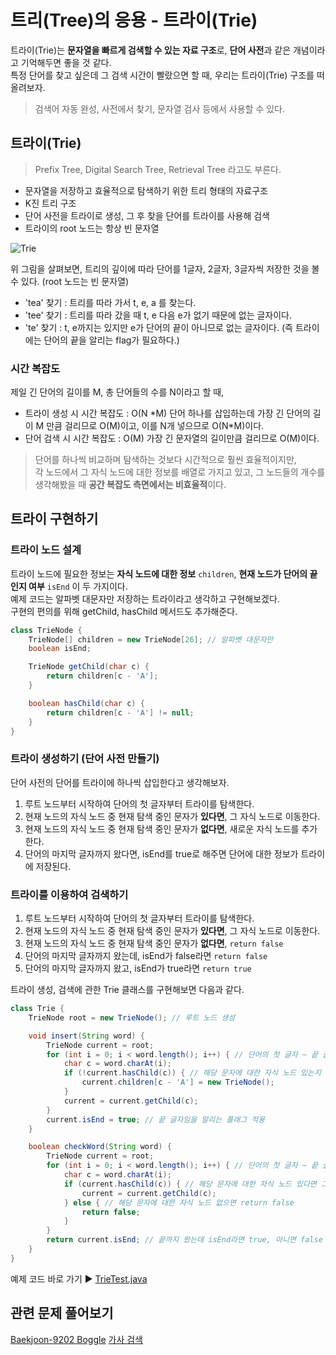 # 트리(Tree)의 응용 - 트라이(Trie)

트라이(Trie)는 **문자열을 빠르게 검색할 수 있는 자료 구조**로, **단어 사전**과 같은 개념이라고 기억해두면 좋을 것 같다.  
특정 단어를 찾고 싶은데 그 검색 시간이 빨랐으면 할 때, 우리는 트라이(Trie) 구조를 떠올려보자.

> 검색어 자동 완성, 사전에서 찾기, 문자열 검사 등에서 사용할 수 있다.

## 트라이(Trie)

> Prefix Tree, Digital Search Tree, Retrieval Tree 라고도 부른다.

- 문자열을 저장하고 효율적으로 탐색하기 위한 트리 형태의 자료구조
- K진 트리 구조
- 단어 사전을 트라이로 생성, 그 후 찾을 단어를 트라이를 사용해 검색
- 트라이의 root 노드는 항상 빈 문자열

![Trie](https://user-images.githubusercontent.com/22045163/91132291-1c4f9480-e6e8-11ea-831b-e063f1a145e0.jpg)

위 그림을 살펴보면, 트리의 깊이에 따라 단어를 1글자, 2글자, 3글자씩 저장한 것을 볼 수 있다. (root 노드는 빈 문자열)

- 'tea' 찾기 : 트리를 따라 가서 t, e, a 를 찾는다.
- 'tee' 찾기 : 트리를 따라 갔을 때 t, e 다음 e가 없기 때문에 없는 글자이다.
- 'te' 찾기 : t, e까지는 있지만 e가 단어의 끝이 아니므로 없는 글자이다. (즉 트라이에는 단어의 끝을 알리는 flag가 필요하다.)

### 시간 복잡도

제일 긴 단어의 길이를 M, 총 단어들의 수를 N이라고 할 때, 

- 트라이 생성 시 시간 복잡도 : O(N \*M)
단어 하나를 삽입하는데 가장 긴 단어의 길이 M 만큼 걸리므로 O(M)이고, 이를 N개 넣으므로 O(N*M)이다.
- 단어 검색 시 시간 복잡도 : O(M)
가장 긴 문자열의 길이만큼 걸리므로 O(M)이다.

> 단어를 하나씩 비교하며 탐색하는 것보다 시간적으로 훨씬 효율적이지만,  
> 각 노드에서 그 자식 노드에 대한 정보를 배열로 가지고 있고, 그 노드들의 개수를 생각해봤을 때 **공간 복잡도 측면에서는 비효율적**이다.

## 트라이 구현하기

### 트라이 노드 설계

트라이 노드에 필요한 정보는 **자식 노드에 대한 정보** `children`, **현재 노드가 단어의 끝인지 여부** `isEnd` 이 두 가지이다.  
예제 코드는 알파벳 대문자만 저장하는 트라이라고 생각하고 구현해보겠다.  
구현의 편의를 위해 getChild, hasChild 메서드도 추가해준다.

```java
class TrieNode {
    TrieNode[] children = new TrieNode[26]; // 알파벳 대문자만
    boolean isEnd;

    TrieNode getChild(char c) {
        return children[c - 'A'];
    }

    boolean hasChild(char c) {
        return children[c - 'A'] != null;
    }
}
```

### 트라이 생성하기 (단어 사전 만들기)

단어 사전의 단어를 트라이에 하나씩 삽입한다고 생각해보자.

1. 루트 노드부터 시작하여 단어의 첫 글자부터 트라이를 탐색한다.
2. 현재 노드의 자식 노드 중 현재 탐색 중인 문자가 **있다면**, 그 자식 노드로 이동한다.
3. 현재 노드의 자식 노드 중 현재 탐색 중인 문자가 **없다면**, 새로운 자식 노드를 추가한다.
4. 단어의 마지막 글자까지 왔다면, isEnd를 true로 해주면 단어에 대한 정보가 트라이에 저장된다.

### 트라이를 이용하여 검색하기

1. 루트 노드부터 시작하여 단어의 첫 글자부터 트라이를 탐색한다.
2. 현재 노드의 자식 노드 중 현재 탐색 중인 문자가 **있다면**, 그 자식 노드로 이동한다.
3. 현재 노드의 자식 노드 중 현재 탐색 중인 문자가 **없다면**, `return false`
4. 단어의 마지막 글자까지 왔는데, isEnd가 false라면 `return false`
5. 단어의 마지막 글자까지 왔고, isEnd가 true라면 `return true`

트라이 생성, 검색에 관한 Trie 클래스를 구현해보면 다음과 같다.

```java
class Trie {
    TrieNode root = new TrieNode(); // 루트 노드 생성

    void insert(String word) {
        TrieNode current = root;
        for (int i = 0; i < word.length(); i++) { // 단어의 첫 글자 ~ 끝 글자까지 탐색
            char c = word.charAt(i);
            if (!current.hasChild(c)) { // 해당 문자에 대한 자식 노드 있는지 검색 후 그 자식 노드로 이동
                current.children[c - 'A'] = new TrieNode();
            }
            current = current.getChild(c);
        }
        current.isEnd = true; // 끝 글자임을 알리는 플래그 적용
    }

    boolean checkWord(String word) {
        TrieNode current = root;
        for (int i = 0; i < word.length(); i++) { // 단어의 첫 글자 ~ 끝 글자까지 탐색
            char c = word.charAt(i);
            if (current.hasChild(c)) { // 해당 문자에 대한 자식 노드 있다면 그 자식 노드로 이동
                current = current.getChild(c);
            } else { // 해당 문자에 대한 자식 노드 없으면 return false
                return false;
            }
        }
        return current.isEnd; // 끝까지 왔는데 isEnd라면 true, 아니면 false
    }
}
```

예제 코드 바로 가기 ▶️ [TrieTest.java](https://github.com/Seogeurim/Algorithm-practice/blob/master/src/Trie/TrieTest.java)

## 관련 문제 풀어보기

[Baekjoon-9202 Boggle](https://github.com/Seogeurim/Algorithm-practice/tree/master/src/Trie/P9202)
[가사 검색](https://github.com/Seogeurim/Algorithm-practice/blob/master/src/_2020_KAKAO_BLIND_RECRUITMENT/P4)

◆ INSTRUCTIONS FOR THE TASK:
Set down, word for word, the full listing above, and carry over no pictures.

◆ WRITTEN ANSWER:
 # 트리(Tree)의 응용 - 트라이(Trie)

트라이(Trie)는 **문자열을 빠르게 검색할 수 있는 자료 구조**로, **단어 사전**과 같은 개념이라고 기억해두면 좋을 것 같다.  
특정 단어를 찾고 싶은데 그 검색 시간이 빨랐으면 할 때, 우리는 트라이(Trie) 구조를 떠올려보자.

> 검색어 자동 완성, 사전에서 찾기, 문자열 검사 등에서 사용할 수 있다.

## 트라이(Trie)

> Prefix Tree, Digital Search Tree, Retrieval Tree 라고도 부른다.

- 문자열을 저장하고 효율적으로 탐색하기 위한 트리 형태의 자료구조
- K진 트리 구조
- 단어 사전을 트라이로 생성, 그 후 찾을 단어를 트라이를 사용해 검색
- 트라이의 root 노드는 항상 빈 문자열

![Trie](https://user-images.githubusercontent.com/22045163/91132291-1c4f9480-e6e8-11ea-831b-e063f1a145e0.jpg)

위 그림을 살펴보면, 트리의 깊이에 따라 단어를 1글자, 2글자, 3글자씩 저장한 것을 볼 수 있다. (root 노드는 빈 문자열)

- 'tea' 찾기 : 트리를 따라 가서 t, e, a 를 찾는다.
- 'tee' 찾기 : 트리를 따라 갔을 때 t, e 다음 e가 없기 때문에 없는 글자이다.
- 'te' 찾기 : t, e까지는 있지만 e가 단어의 끝이 아니므로 없는 글자이다. (즉 트라이에는 단어의 끝을 알리는 flag가 필요하다.)

### 시간 복잡도

제일 긴 단어의 길이를 M, 총 단어들의 수를 N이라고 할 때, 

- 트라이 생성 시 시간 복잡도 : O(N \*M)
단어 하나를 삽입하는데 가장 긴 단어의 길이 M 만큼 걸리므로 O(M)이고, 이를 N개 넣으므로 O(N*M)이다.
- 단어 검색 시 시간 복잡도 : O(M)
가장 긴 문자열의 길이만큼 걸리므로 O(M)이다.

> 단어를 하나씩 비교하며 탐색하는 것보다 시간적으로 훨씬 효율적이지만,  
> 각 노드에서 그 자식 노드에 대한 정보를 배열로 가지고 있고, 그 노드들의 개수를 생각해봤을 때 **공간 복잡도 측면에서는 비효율적**이다.

## 트라이 구현하기

### 트라이 노드 설계

트라이 노드에 필요한 정보는 **자식 노드에 대한 정보** `children`, **현재 노드가 단어의 끝인지 여부** `isEnd` 이 두 가지이다.  
예제 코드는 알파벳 대문자만 저장하는 트라이라고 생각하고 구현해보겠다.  
구현의 편의를 위해 getChild, hasChild 메서드도 추가해준다.

```java
class TrieNode {
    TrieNode[] children = new TrieNode[26]; // 알파벳 대문자만
    boolean isEnd;

    TrieNode getChild(char c) {
        return children[c - 'A'];
    }

    boolean hasChild(char c) {
        return children[c - 'A'] != null;
    }
}
```

### 트라이 생성하기 (단어 사전 만들기)

단어 사전의 단어를 트라이에 하나씩 삽입한다고 생각해보자.

1. 루트 노드부터 시작하여 단어의 첫 글자부터 트라이를 탐색한다.
2. 현재 노드의 자식 노드 중 현재 탐색 중인 문자가 **있다면**, 그 자식 노드로 이동한다.
3. 현재 노드의 자식 노드 중 현재 탐색 중인 문자가 **없다면**, 새로운 자식 노드를 추가한다.
4. 단어의 마지막 글자까지 왔다면, isEnd를 true로 해주면 단어에 대한 정보가 트라이에 저장된다.

### 트라이를 이용하여 검색하기

1. 루트 노드부터 시작하여 단어의 첫 글자부터 트라이를 탐색한다.
2. 현재 노드의 자식 노드 중 현재 탐색 중인 문자가 **있다면**, 그 자식 노드로 이동한다.
3. 현재 노드의 자식 노드 중 현재 탐색 중인 문자가 **없다면**, `return false`
4. 단어의 마지막 글자까지 왔는데, isEnd가 false라면 `return false`
5. 단어의 마지막 글자까지 왔고, isEnd가 true라면 `return true`

트라이 생성, 검색에 관한 Trie 클래스를 구현해보면 다음과 같다.

```java
class Trie {
    TrieNode root = new TrieNode(); // 루트 노드 생성

    void insert(String word) {
        TrieNode current = root;
        for (int i = 0; i < word.length(); i++) { // 단어의 첫 글자 ~ 끝 글자까지 탐색
            char c = word.charAt(i);
            if (!current.hasChild(c)) { // 해당 문자에 대한 자식 노드 있는지 검색 후 그 자식 노드로 이동
                current.children[c - 'A'] = new TrieNode();
            }
            current = current.getChild(c);
        }
        current.isEnd = true; // 끝 글자임을 알리는 플래그 적용
    }

    boolean checkWord(String word) {
        TrieNode current = root;
        for (int i = 0; i < word.length(); i++) { // 단어의 첫 글자 ~ 끝 글자까지 탐색
            char c = word.charAt(i);
            if (current.hasChild(c)) { // 해당 문자에 대한 자식 노드 있다면 그 자식 노드로 이동
                current = current.getChild(c);
            } else { // 해당 문자에 대한 자식 노드 없으면 return false
                return false;
            }
        }
        return current.isEnd; // 끝까지 왔는데 isEnd라면 true, 아니면 false
    }
}
```

예제 코드 바로 가기 ▶️ [TrieTest.java](https://github.com/Seogeurim/Algorithm-practice/blob/master/src/Trie/TrieTest.java)

## 관련 문제 풀어보기

[Baekjoon-9202 Boggle](https://github.com/Seogeurim/Algorithm-practice/tree/master/src/Trie/P9202)
[가사 검색](https://github.com/Seogeurim/Algorithm-practice/blob/master/src/_2020_KAKAO_BLIND_RECRUITMENT/P4)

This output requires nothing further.